**DATA IN THIS EXERCISE:**
Content starts

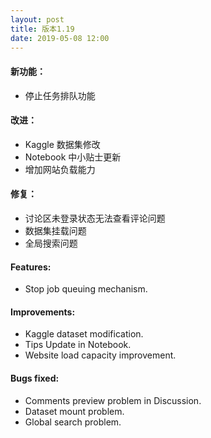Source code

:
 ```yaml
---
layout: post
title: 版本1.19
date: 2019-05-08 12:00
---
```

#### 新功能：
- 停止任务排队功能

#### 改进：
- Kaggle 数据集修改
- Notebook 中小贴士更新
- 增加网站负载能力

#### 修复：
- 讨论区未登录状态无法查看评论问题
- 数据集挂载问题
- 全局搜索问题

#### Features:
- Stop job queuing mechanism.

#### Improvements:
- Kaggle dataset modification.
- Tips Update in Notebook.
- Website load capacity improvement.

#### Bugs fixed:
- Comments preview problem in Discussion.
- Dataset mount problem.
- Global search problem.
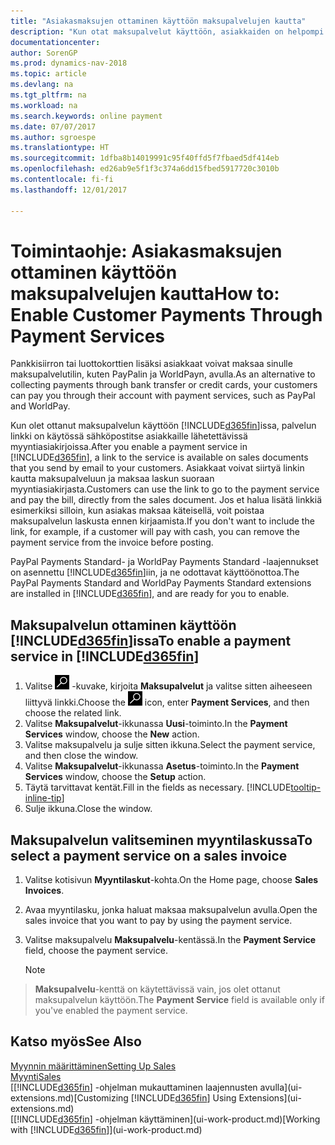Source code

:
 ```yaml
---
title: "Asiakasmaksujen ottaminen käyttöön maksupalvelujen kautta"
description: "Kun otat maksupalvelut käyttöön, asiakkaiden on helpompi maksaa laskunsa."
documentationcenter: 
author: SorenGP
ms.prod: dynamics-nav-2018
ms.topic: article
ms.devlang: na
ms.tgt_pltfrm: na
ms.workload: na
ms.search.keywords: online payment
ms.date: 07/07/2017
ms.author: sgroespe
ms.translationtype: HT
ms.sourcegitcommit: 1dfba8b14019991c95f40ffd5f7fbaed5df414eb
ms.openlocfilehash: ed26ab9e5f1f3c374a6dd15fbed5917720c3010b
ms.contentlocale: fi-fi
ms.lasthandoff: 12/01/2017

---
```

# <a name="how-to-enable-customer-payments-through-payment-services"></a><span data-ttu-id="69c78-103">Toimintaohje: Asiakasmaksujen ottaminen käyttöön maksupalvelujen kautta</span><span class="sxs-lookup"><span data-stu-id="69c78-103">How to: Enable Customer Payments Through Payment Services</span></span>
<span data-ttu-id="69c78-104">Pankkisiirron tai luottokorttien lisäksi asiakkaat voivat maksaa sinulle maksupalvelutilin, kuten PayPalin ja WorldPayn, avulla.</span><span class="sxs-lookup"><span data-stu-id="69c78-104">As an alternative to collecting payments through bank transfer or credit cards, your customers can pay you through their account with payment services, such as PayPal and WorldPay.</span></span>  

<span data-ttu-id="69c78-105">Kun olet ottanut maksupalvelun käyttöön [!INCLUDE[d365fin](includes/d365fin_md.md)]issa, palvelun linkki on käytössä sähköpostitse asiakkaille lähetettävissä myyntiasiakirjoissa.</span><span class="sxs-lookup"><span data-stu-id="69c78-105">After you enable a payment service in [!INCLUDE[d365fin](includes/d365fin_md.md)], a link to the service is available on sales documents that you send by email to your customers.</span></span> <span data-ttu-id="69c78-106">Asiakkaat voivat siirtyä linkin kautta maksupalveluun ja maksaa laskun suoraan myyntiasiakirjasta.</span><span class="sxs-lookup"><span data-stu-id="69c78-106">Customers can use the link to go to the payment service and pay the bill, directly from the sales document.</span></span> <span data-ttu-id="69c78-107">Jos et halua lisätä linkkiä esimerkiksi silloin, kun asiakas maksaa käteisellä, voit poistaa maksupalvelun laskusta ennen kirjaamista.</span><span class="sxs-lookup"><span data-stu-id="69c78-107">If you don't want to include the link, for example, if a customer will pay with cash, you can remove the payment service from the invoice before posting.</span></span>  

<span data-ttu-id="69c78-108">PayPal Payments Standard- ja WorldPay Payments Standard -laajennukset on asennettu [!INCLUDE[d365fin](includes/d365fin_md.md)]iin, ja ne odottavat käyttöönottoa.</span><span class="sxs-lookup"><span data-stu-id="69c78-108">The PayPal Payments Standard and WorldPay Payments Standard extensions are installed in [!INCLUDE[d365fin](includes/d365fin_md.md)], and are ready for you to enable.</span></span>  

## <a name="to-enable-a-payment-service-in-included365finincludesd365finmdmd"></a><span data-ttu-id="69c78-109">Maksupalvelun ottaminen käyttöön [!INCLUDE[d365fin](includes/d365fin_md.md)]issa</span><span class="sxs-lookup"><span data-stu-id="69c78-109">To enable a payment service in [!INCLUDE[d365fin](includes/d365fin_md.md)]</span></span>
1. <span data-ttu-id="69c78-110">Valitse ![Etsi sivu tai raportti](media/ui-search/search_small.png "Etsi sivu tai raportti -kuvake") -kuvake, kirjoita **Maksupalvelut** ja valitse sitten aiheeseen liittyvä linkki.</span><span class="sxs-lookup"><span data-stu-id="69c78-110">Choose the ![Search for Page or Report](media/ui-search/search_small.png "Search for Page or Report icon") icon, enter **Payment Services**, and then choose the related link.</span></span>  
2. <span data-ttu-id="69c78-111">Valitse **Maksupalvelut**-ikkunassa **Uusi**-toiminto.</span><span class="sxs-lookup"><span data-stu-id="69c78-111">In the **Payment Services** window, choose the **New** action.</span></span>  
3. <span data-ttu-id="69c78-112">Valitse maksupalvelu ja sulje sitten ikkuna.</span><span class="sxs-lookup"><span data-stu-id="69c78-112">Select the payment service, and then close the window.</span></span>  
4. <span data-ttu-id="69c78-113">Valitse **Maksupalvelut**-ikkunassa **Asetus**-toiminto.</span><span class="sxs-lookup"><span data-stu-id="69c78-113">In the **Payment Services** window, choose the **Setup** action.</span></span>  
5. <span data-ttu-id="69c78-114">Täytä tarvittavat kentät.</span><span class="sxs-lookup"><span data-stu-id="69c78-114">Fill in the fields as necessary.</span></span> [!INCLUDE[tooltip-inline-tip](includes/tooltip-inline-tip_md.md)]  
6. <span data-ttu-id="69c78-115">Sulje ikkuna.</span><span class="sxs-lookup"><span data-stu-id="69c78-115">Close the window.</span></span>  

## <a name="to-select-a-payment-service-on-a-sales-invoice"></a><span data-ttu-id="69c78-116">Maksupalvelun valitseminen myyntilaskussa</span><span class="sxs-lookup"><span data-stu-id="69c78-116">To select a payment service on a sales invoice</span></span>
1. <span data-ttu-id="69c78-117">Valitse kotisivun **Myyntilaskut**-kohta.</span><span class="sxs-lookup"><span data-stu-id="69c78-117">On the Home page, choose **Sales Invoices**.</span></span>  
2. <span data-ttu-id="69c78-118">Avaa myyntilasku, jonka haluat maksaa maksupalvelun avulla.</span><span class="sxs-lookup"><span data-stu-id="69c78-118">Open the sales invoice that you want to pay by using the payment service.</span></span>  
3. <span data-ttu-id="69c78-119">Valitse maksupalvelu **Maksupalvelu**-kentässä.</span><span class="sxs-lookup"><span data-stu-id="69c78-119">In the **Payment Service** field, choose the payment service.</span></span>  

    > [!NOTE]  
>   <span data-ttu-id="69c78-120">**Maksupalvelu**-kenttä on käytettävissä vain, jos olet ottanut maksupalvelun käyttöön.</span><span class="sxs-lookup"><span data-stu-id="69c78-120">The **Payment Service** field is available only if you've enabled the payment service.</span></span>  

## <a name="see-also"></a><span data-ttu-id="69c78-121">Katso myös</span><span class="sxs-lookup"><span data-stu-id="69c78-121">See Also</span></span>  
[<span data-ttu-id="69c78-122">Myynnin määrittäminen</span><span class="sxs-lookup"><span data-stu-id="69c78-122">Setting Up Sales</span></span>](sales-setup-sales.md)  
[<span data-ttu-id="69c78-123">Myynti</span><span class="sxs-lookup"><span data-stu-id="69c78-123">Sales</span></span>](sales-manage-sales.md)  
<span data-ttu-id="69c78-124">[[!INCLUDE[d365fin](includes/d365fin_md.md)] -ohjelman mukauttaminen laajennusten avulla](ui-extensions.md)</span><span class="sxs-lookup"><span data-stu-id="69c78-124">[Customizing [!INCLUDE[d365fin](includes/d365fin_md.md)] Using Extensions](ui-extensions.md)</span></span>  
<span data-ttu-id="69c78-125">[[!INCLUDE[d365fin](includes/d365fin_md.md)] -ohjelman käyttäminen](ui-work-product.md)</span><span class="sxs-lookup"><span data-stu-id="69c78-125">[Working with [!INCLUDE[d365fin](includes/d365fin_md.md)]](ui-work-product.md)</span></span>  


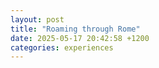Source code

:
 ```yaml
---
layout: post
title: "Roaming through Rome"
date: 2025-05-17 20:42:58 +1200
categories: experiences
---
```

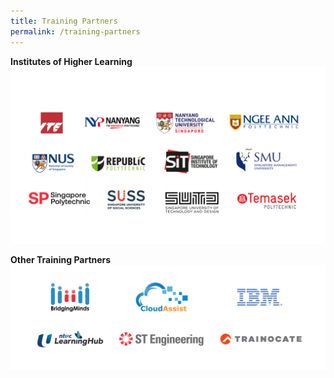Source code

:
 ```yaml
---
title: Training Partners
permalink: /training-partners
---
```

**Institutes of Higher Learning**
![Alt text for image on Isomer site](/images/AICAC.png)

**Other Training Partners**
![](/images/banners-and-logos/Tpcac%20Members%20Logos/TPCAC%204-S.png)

Content ends

**TASK DIRECTIONS:**
Each line of the data above that contains the string "toiminto" should be counted; give only the total.

**OUTPUT FOR THIS EXERCISE:**
2